Identification occurs when the ego identifies itself with desirable attributes. These are usually attributes of another person, such as power, status or some special talent. For example, if you saw an inspirational movie, then your ego may identify with certain characters causing you to believe that you are like them in some way.
Fantasy occurs when the ego imagines having something which is not obtainable in normal day-to-day living.
For example, if you spend most of the day dreaming that you are in another world, then this would be a form of fantasy. This fantasy serves to protect the ego from some painful or uncomfortable emotion it does not want to confront (i.e. the true reality of a situation).
Rationalization is a process in which the ego provides a rational sounding explanation for a failure. For example, you did not succeed at something you set out to do, and so you blame it on bad luck rather than your own lack of preparation.

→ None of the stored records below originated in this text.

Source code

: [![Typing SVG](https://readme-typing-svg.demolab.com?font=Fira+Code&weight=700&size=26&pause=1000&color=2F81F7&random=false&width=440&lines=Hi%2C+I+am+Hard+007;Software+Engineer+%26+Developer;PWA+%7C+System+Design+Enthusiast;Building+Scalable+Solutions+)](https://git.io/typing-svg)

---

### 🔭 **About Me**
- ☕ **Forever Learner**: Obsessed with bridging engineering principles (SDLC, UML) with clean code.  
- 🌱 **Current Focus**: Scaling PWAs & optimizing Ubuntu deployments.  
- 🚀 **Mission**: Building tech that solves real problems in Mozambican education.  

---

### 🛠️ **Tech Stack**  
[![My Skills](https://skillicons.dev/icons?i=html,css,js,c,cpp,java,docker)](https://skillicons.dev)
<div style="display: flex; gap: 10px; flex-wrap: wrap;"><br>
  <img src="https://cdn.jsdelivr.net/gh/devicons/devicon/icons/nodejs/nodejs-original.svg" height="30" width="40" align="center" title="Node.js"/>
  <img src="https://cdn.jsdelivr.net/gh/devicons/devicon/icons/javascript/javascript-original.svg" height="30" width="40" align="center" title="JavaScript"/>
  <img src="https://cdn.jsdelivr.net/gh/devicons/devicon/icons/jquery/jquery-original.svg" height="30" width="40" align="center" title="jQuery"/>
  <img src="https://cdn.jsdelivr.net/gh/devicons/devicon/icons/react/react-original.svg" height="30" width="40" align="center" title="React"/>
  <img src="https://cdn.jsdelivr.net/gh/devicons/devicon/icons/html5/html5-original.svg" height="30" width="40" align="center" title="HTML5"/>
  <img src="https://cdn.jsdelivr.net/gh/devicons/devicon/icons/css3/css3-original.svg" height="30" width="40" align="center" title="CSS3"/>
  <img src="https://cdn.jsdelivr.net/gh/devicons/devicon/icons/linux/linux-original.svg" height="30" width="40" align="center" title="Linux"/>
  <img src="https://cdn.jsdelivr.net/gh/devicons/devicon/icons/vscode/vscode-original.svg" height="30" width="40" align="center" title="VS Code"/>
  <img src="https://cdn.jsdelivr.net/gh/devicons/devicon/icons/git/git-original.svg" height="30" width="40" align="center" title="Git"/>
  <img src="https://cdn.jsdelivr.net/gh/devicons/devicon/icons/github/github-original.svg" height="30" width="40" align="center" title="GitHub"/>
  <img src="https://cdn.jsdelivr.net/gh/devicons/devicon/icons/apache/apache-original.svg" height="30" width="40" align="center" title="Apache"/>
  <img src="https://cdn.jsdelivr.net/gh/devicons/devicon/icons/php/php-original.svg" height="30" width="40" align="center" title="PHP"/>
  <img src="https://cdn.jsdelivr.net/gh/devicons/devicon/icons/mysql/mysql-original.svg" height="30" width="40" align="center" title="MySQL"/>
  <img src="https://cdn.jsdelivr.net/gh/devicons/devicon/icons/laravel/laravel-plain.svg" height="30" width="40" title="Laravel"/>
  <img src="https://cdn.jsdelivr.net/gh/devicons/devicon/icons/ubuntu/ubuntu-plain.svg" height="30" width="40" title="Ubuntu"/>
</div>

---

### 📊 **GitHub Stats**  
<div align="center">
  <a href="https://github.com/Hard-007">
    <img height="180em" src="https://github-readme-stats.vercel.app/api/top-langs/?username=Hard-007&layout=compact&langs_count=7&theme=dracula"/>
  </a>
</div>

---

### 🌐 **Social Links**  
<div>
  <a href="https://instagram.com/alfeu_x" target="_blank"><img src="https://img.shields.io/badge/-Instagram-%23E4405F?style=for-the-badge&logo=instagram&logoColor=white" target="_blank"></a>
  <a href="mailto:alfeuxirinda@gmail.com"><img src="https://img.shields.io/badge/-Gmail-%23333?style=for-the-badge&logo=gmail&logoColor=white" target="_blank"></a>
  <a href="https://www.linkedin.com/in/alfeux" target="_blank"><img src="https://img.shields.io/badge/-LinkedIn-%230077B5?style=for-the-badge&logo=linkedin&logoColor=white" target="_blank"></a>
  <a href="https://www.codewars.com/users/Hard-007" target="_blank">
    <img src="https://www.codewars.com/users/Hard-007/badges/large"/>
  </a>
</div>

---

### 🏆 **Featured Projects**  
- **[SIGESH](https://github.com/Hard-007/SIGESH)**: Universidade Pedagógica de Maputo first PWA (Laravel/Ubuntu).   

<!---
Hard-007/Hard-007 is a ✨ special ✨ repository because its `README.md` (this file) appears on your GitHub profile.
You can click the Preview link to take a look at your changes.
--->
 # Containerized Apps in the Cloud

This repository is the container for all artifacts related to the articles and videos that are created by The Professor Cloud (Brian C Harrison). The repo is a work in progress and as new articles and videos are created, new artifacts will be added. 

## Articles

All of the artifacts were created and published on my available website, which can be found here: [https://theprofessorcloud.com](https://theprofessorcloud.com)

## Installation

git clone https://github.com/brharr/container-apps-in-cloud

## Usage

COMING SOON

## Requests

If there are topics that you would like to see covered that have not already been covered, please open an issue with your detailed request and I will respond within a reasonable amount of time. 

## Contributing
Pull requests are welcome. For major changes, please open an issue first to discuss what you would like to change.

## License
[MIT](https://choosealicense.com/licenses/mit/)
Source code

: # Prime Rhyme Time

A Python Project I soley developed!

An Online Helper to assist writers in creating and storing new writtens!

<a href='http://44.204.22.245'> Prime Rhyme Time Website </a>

Rationalizations are usually not based on any facts, although the way they are presented makes them seem like logical explanations.
7) Reaction Formation
Reaction formations occur as a way of blocking an unconscious desire from manifesting itself at a conscious level. An example of this could include a person who deliberately acts hostile towards another person in an effort to repress a forbidden sexual desire they may have.
At an unconscious level they may want to have sexual relations with a member of their family (such as a distant cousin), but because this is socially unacceptable, it is repressed at an unconscious level.
In order to prevent them from acting out this forbidden desire, they will be hostile towards their cousin so that they do not form a friendship or become close. As long as they are not close, their forbidden sexual desire will remain repressed in the unconscious mind.
If this person were to become drunk, or be under the influence of a drug, then this reaction formation may break down causing them to “act out” their forbidden desire (i.e. make a pass at their cousin).
Ego defense from reality
All of the ego defense mechanisms have one thing in common. They protect the ego from the true reality of a situation, because that reality is either too painful or uncomfortable for it to deal with.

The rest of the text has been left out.